Although not fitted to this test vehicle, a $2800 Leather and Camera Package can be optioned, adding full leather upholstery, heated front seats, a power-adjustable driver’s seat with memory, a memory function for the side mirrors, and a 360-degree camera.
|2024 Cupra Formentor V
|$51,990 plus on-road costs
|Colour of test car
|Premium paint – $490
Panoramic glass sunroof – $2150
|Price as tested
|$54,630 plus on-road costs
|Volkswagen Tiguan | Skoda Karoq | Mazda CX-5
How much space does the Cupra Formentor have inside?
Cupra markets the Formentor as an SUV, but the driving position isn’t much higher than a conventional petrol-powered hatchback – which may be a good thing, or a bad thing, depending on your preference.
As with other Cupra models, the interior design is more extravagant than a similarly priced Volkswagen or Skoda, with hexagonal air vents, copper-coloured accents and stitching, and an ambient light strip that runs across the dashboard.
It inherits the large screens and primarily touch-sensitive controls for key functions from other VW Group models – for better and worse.
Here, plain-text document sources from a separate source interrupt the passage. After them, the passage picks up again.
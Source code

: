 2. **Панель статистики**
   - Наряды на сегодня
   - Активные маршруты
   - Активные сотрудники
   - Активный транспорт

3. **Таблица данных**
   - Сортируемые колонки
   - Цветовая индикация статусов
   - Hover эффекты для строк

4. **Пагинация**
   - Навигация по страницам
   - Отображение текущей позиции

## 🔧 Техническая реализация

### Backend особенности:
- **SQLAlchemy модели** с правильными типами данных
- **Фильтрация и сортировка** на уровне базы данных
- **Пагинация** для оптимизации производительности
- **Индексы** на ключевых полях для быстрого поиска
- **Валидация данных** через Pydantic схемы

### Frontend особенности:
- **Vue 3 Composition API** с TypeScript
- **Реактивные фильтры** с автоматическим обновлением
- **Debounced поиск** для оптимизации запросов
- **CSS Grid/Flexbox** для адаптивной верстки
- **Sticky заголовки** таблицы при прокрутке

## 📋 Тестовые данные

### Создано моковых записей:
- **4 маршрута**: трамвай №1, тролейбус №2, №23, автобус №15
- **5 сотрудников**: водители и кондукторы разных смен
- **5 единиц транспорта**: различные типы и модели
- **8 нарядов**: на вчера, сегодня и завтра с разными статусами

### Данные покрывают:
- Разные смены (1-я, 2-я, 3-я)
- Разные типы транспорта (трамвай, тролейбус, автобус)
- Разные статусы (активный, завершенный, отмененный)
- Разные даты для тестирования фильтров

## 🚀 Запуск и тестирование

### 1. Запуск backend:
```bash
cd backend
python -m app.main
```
The manually adjustable front sports seats are a highlight, delivering excellent support in corners for a mid-size SUV – including under-thigh support for taller drivers – and respectable comfort on a longer journey.
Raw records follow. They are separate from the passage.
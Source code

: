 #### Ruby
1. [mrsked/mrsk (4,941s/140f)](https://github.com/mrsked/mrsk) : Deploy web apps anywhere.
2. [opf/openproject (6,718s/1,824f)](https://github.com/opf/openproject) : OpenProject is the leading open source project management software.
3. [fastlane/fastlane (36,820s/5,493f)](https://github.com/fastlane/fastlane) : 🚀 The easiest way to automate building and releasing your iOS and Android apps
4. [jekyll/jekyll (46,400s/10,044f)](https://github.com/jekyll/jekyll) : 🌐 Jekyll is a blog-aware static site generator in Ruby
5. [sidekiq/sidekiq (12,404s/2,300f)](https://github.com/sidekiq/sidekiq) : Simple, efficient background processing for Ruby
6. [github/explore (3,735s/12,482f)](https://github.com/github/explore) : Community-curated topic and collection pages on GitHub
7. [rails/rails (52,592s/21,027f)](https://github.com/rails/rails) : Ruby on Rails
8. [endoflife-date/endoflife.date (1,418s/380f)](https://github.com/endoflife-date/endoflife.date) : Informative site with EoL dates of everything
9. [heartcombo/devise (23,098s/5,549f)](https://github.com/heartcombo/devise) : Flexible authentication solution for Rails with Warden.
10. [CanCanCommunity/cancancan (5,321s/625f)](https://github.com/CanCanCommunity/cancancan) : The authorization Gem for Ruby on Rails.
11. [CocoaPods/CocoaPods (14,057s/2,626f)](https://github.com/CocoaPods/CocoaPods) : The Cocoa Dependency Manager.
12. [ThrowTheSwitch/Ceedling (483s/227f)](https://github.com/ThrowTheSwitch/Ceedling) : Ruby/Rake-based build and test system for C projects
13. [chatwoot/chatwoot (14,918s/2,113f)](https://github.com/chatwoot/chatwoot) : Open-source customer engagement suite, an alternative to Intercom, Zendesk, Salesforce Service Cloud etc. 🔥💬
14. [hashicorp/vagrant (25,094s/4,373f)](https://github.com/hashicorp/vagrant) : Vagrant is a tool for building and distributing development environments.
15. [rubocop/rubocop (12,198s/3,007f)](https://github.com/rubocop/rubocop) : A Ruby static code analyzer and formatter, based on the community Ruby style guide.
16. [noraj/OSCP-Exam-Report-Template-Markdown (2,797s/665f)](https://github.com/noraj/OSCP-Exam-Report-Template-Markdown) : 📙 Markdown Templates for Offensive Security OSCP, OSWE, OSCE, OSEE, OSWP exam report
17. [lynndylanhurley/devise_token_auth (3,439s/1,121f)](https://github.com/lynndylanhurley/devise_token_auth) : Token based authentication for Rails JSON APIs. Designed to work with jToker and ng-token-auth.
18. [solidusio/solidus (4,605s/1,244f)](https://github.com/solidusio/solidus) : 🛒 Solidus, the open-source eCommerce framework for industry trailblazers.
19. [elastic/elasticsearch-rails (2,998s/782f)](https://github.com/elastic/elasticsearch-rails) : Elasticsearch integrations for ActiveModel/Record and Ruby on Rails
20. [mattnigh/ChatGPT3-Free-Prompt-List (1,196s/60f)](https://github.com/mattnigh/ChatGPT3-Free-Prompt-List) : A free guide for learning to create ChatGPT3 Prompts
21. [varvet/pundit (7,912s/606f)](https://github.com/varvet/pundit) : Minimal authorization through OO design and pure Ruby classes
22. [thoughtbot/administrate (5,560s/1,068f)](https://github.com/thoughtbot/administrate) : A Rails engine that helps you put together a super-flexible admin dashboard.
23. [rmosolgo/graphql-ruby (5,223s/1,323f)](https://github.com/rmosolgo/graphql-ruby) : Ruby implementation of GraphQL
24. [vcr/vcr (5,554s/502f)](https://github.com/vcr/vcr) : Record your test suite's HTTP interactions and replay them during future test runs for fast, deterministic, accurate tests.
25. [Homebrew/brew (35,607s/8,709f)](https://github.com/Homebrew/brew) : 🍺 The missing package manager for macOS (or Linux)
The leather and fabric upholstery included as standard breathes well and feels more than nice enough for the price. A $2800 Leather and Camera Package is available, with full leather upholstery, front seat heating, and power adjustment and memory for the driver’s seat.
Tilt and reach adjustment is available in the steering column, and the leather-trimmed steering wheel has physical – rather than touch-sensitive – buttons that are easy to use.
However, we wish the steering wheel from the top-of-the-range Formentor VZx – with shortcuts for the drive mode – was standard across the range, as tapping through menus in the touchscreen to change the suspension or engine mode on the move is not ideal.
There is faux leather on the door inserts – and soft-touch material on the dashboard and door tops – but the centre console and lower dashboard are covered in hard plastic. Perceived build quality in this test vehicle was good, with no obvious rattles.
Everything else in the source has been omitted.